I’d been out of touch with my father’s family for years. He was a difficult man who feuded with his brothers, but now I was in my fifties and wanted to reconnect with his side of the family, to be part of a clan of cousins most of whom were older than I. And though I didn’t know it yet, I longed for someone to look up to, someone who would watch over me.

Regina’s name stayed with me on the long drive home, a name that tied me back two hundred years to eastern Europe. A woman’s name.

She had twelve children. I know her dates of birth, marriage and death and the name of her husband, but I feel compelled to know more.
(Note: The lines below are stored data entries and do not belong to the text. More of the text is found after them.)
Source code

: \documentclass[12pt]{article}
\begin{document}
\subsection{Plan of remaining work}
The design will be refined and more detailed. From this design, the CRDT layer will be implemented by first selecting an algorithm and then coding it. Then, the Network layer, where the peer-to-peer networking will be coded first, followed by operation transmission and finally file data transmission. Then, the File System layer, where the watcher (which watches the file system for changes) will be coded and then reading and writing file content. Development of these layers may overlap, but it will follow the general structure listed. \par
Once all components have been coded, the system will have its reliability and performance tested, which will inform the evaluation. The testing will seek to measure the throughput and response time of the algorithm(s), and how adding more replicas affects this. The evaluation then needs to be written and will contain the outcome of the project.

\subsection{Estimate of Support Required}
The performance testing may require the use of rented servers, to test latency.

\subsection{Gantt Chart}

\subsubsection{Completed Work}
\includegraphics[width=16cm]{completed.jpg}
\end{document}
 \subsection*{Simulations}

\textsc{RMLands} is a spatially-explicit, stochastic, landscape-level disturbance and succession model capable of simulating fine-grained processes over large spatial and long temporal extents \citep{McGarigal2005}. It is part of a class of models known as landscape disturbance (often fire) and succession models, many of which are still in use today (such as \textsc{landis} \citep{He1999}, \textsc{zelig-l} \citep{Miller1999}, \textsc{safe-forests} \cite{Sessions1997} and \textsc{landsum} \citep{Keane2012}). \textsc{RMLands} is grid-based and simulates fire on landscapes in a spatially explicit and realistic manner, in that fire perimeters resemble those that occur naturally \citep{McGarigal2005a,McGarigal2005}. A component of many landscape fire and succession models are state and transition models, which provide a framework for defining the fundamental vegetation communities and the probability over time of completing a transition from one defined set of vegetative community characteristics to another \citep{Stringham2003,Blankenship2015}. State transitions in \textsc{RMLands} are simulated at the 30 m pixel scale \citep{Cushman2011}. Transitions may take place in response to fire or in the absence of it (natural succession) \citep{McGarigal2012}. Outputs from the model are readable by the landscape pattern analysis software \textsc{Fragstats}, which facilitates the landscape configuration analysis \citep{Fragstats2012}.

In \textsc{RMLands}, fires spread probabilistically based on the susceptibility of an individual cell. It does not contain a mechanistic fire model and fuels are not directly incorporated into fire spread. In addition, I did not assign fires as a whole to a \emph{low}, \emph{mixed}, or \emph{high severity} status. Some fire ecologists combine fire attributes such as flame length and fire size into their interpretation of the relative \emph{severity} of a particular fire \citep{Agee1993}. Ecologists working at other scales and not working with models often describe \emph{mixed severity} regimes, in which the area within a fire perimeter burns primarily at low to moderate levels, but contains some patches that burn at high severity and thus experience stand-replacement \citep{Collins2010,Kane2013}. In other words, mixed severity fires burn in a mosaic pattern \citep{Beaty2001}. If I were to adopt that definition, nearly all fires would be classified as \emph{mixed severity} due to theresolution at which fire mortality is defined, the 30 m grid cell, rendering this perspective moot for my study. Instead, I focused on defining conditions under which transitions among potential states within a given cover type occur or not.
Writing her story will be a process of discovery and creativity.

My Unitarian Universalist church introduced me to feminist spirituality. I learned there that the Black Madonna of Czestochowa, Poland, whose picture hung in my classroom, is only one of hundreds of dark goddess-like figures worldwide. My mother and I were not close. Today, I’m wondering if I want to write about Regina to claim her for myself, my own personal Madonna.

I began writing my novel about Regina two years ago. I’ve workshopped it twice. The other day, I printed out the whole manuscript, over fifty thousand words. It contains loose ends, awkward transitions, undeveloped characters and situations that make no sense.

Revision is next, and it feels overwhelming. Each time I pick a place to start, I can’t make it work. I wonder if I should put the novel aside and go back to writing memoirs and personal essays. Maybe it’s too late, at sixty-three, to learn to write fiction.

But this story feels like something I must do. Not for my family and Regina’s, but for me. It sticks to me like stinging nettle, demanding attention. And promising my life will never be the same.